I don’t have a completely palatable solution for these problems. My proposal has long been to tighten the job market by limiting the number of workers brought in (legally or illegally) from abroad and restricting the ability of companies to offshore their workforces but otherwise let the market deal with the problem. That, too, has problems.

4 comments… add one
  • Drew Link

    “One way the government can start is greater federal investment in workforce training.”

    Maybe they ought to start with the biggest workforce training program of them all, the public education system. Johnny can’t read, but he’s subjected to CRT, learns that Johnny having two mommy’s is great and he knows how to put a condom on.

    Government is encouraging/subsidizing people to go to college to get expensive and worthless degrees. When I was in high school they had drafting, welding, machining, woodworking etc classes.

    Government is interfering in the wage structure of low skilled jobs by importing too many immigrants and forcing out jobs in the icky industries all while subsidizing Americans who don’t want to work in low skilled jobs.

    Government has become the very model of the worst tendencies of unions, lavishing wages and pensions on the public sector workers in exchange for votes.

    I could go on.

    Your experience may be different, but until I joined a small partnership I had never been in a position where some training or mentoring wasn’t involved. And it is not absent from any of the companies I’ve been involved in as an investor. We just like to start with some basic skills, often absent. When the jobs profile was you placed a part and pulled a lever or just needed a strong back an employer could forego training. Not very often today.

    I’d say keep government far, far away.

  • Your experience may be different, but until I joined a small partnership I had never been in a position where some training or mentoring wasn’t involved.

    When I started out we were in constant training of one kind or another. I’d estimate from 10% to 20% of our time. In addition the company would pay the full freight to send you to grad school in a field related to what you were doing. Those times have been gone for a long time. I think it’s due to globalization.

    When I went back to work for a substantial company not only did I not receive any training at all when I asked to be allowed to take a week to go to a training class I was refused.

  • Drew Link

    All I can say is that yes, your experience is very different from mine. 20% time allocation seems high. Maybe it depends on how rapidly evolving some underlying aspect of the position is.

    The steel mill, sclerotic as it was in general, was constantly training. In my first post MBA position (in an industrial firm) I was sent to Stanford’s Executive MBA program, even though I already had a Chicago MBA. Credit training at the bank was serious business.

    I know of many firms still financing higher education.
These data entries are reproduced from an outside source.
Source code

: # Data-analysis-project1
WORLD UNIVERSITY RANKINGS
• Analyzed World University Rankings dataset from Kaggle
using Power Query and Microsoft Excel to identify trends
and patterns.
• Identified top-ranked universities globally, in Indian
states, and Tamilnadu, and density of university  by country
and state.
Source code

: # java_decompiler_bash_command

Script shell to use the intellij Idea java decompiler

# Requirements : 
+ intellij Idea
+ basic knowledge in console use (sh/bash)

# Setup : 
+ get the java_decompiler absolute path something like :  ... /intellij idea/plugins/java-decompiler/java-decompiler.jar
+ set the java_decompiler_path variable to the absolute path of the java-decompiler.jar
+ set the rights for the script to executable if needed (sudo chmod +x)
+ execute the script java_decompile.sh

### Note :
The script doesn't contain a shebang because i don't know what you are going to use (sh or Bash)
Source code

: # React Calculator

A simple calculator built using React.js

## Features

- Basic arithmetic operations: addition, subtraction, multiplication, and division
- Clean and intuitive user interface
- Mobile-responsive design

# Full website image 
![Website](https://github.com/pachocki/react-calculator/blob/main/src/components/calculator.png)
My daughter can get a full ride for a Masters in Education from the likes of Northwestern or Vanderbilt if she so chooses.
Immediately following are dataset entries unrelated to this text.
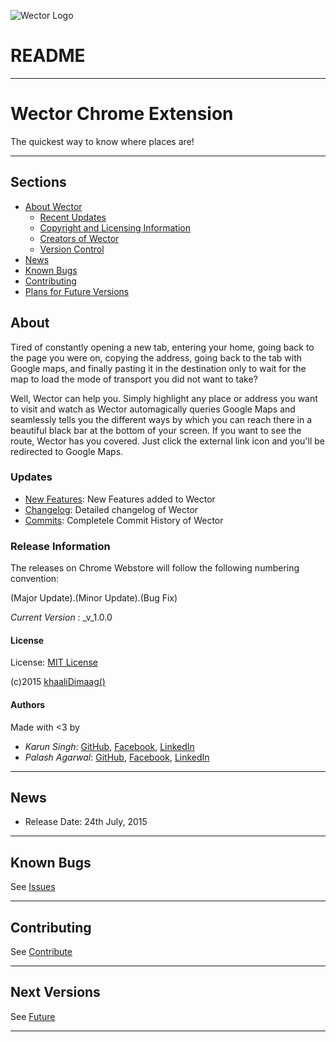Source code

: ![Wector Logo](http://wector-io.appspot.com/static/FullResLogo.png)

# README

***

# **Wector Chrome Extension** 

The quickest way to know where places are!

***

## Sections 
* [About Wector](#about) 
	* [Recent Updates](#updates)
	* [Copyright and Licensing Information](#license)
	* [Creators of Wector](#authors)
	* [Version Control](#release-information)
* [News](#news)
* [Known Bugs](#known-bugs "Resolved and unresolved")
* [Contributing](#contributing)
* [Plans for Future Versions](#next-versions "Suggest something!")


## About  

Tired of constantly opening a new tab, entering your home, going back to the page you were on, copying the address, going back to the tab with Google maps, and finally pasting it in the destination only to wait for the map to load the mode of transport you did not want to take?

Well, Wector can help you. Simply highlight any place or address you want to visit and watch as Wector automagically queries Google Maps and seamlessly tells you the different ways by which you can reach there in a beautiful black bar at the bottom of your screen. If you want to see the route, Wector has you covered. Just click the external link icon and you'll be redirected to Google Maps.

### Updates

- [New Features](src/mkdwn/CHANGE.md "Changelog for Users"): New Features added to Wector
- [Changelog](src/mkdwn/CHANGELOG.md "Complete Changelog"): Detailed changelog of Wector
- [Commits](https://bitbucket.org/khaalidimaag/wector/commits/all "Commit History"): Completele Commit History of Wector

### Release Information

The releases on Chrome Webstore will follow the following numbering convention:

\(Major Update\).\(Minor Update\).\(Bug Fix\)

_Current Version_ : _v_1.0.0

#### License 

License: [MIT License](src/mkdwn/LICENSE.md "View License")

\(c\)2015 [khaaliDimaag()](https://github.com/khaaliDimaag "GitHub")

#### Authors 

Made with <3 by

- _Karun Singh_: [GitHub](https://github.com/karunsingh), [Facebook](https://facebook.com/karun1710), [LinkedIn](https://www.linkedin.com/in/karun17)
- _Palash Agarwal_: [GitHub](https://github.com/palash96rox), [Facebook](https://www.facebook.com/palash.96), [LinkedIn](https://www.linkedin.com/in/palash27a)

* * *

## News 
- Release Date: 24th July, 2015

* * *

## Known Bugs  
See [Issues](src/mkdwn/ISSUES.md "Known solved and unsolved issues")

* * *

## Contributing
See [Contribute](src/mkdwn/CONTRIBUTE.md "Contribute to our project")

* * *

## Next Versions  
See [Future](src/mkdwn/FUTURE.md "Plans for future versions")

* * *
    As far as other fields, in private equity it would make no sense. Its an apprenticeship business. Continuing education is called Associate –> VP –> MD –> Partner. The basic principals of investing are enduring; application requires direct experience. BTW – I had to chuckle at the notion in another post of economists predicting equity prices. Not with my money………..

  • 20% time allocation seems high. Maybe it depends on how rapidly evolving some underlying aspect of the position is.

    In one of my early jobs every week for months on end I flew from Chicago to Boston to attend a one day training session. Things were different in those days. Flying was different in those days. I once got an order at 2:00pm to report to HQ in Germany. The flight left at 3:00pm.